Open-source doesn't want to promote binary-only distribution and focuses on getting things right with a single compiler instead of a mismatch of 10 different versions.
This seems to be supported by my experience with Qt and other libraries - they generally provide a build for the environment you're going to be using. Qt 4.6 and VS2008 for example.
References:
http://code.google.com/p/stabi/
Binary compatibility of STL containers
I think the problem preceeds your theory: C++ doesn't specify the ABI (application binary interface).
In fact even C doesn't, but being a C library just a collection of functions (and may be global variables) the ABI is just the name of the functions themselves. Depending on the platform, names can be mangled somehow, but, since every compiler must be able to place system calss, everything ends up using the same convention of the operating system builder (in windows, _cdecl just result in prepending a _ to the function name.
But C++ has overloading, hence more complex mangling scheme are required.
As far as of today, no agreement exists between compiler manufacturers about how such mangling must be done.
It is technically impossible to compile a C++ static library and link it to a C++ OBJ coming from another compiler. The same is for DLLs.
And since compilers are all different even for compiled overloaded member functions, no one is actually affording the problem of templates.
It CAN technically be afforded by introducing a redirection for every parametric type, and introducing dispatch tables but ... this makes templated function not different (in terms of call dispatching) than virtual functions of virtual bases, thus making the template performance to become similar to classic OOP dispatching (although it can limit code bloating ... the trade-off is not always obvious)
Right now, it seems there is no interest between compiler manufacturers to agree to a common standard since it will sacrifice all the performance differences every manufacturer can have with his own optimization.
C++ templates are compile-time generated code.
This means that if you want to use a templated class, you have to include its header (declaration) so the compiler can generate the right code for the templated class you need.

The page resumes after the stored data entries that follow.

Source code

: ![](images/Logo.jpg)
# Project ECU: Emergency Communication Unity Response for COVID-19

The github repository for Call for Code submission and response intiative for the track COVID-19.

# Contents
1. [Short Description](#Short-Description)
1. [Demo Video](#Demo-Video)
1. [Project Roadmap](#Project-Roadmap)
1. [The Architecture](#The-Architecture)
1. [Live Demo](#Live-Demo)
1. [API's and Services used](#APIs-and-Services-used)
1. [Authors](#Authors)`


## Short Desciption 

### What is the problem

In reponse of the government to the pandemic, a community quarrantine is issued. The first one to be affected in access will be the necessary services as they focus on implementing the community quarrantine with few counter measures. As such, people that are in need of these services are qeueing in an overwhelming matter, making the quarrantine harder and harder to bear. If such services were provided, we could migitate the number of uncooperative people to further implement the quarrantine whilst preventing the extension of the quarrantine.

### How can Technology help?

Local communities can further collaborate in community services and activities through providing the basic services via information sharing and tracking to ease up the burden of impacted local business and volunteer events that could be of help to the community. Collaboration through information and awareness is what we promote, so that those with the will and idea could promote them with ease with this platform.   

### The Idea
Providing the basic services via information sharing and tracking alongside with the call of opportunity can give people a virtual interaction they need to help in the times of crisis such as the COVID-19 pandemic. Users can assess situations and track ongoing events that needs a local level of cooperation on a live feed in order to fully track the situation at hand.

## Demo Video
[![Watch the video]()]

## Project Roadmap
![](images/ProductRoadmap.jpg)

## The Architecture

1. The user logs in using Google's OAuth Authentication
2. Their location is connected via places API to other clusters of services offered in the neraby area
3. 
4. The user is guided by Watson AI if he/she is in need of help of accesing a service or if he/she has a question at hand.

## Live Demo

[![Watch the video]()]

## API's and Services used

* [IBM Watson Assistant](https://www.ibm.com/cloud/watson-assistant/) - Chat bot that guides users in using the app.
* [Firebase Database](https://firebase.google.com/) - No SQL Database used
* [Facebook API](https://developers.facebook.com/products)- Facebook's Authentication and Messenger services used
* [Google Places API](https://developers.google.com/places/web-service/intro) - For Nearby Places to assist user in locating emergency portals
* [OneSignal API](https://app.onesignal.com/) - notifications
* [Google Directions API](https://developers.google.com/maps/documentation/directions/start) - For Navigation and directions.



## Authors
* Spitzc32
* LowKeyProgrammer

So, templates can't be pre-compiled to binary files.
What other libraries give you is pre-compiled base-utility classes that aren't templated.
C# generics for example are compiled into IL code in the form of dlls or executables.

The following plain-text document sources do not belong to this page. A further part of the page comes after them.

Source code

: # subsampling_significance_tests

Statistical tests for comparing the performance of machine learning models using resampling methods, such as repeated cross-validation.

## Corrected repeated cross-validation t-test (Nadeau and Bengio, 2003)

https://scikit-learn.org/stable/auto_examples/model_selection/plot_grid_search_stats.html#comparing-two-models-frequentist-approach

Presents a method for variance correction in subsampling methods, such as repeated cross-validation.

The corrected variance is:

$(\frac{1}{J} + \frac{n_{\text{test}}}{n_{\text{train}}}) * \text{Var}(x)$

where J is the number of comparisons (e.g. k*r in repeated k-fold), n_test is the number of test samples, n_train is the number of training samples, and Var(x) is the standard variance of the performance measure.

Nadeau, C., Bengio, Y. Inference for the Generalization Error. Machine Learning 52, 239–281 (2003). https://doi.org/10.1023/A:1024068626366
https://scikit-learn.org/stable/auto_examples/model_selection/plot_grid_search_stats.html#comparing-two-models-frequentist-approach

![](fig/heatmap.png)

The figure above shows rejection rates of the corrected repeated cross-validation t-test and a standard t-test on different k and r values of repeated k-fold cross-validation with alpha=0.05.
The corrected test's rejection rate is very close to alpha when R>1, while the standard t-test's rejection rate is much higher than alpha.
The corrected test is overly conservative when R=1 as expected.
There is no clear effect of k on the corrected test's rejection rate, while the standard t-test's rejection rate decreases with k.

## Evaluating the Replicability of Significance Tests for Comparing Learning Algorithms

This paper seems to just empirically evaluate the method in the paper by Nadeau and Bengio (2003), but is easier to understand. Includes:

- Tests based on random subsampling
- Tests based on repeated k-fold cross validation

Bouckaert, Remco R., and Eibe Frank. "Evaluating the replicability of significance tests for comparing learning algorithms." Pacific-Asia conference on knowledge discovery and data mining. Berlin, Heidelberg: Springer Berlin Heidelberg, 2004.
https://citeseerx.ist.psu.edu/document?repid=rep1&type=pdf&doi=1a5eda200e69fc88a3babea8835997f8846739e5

But IL code is just like another programming language so this allows the compiler to read generics information from the included library.
.Net IL code is compiled into actual binary code at runtime, so the compiler at runtime has all the definitions it needs in IL to generate the right code for the generics.
I'm curious to know if anyone is working on compatible interface
layers for STL objects across multiple compilers and platforms for
C++.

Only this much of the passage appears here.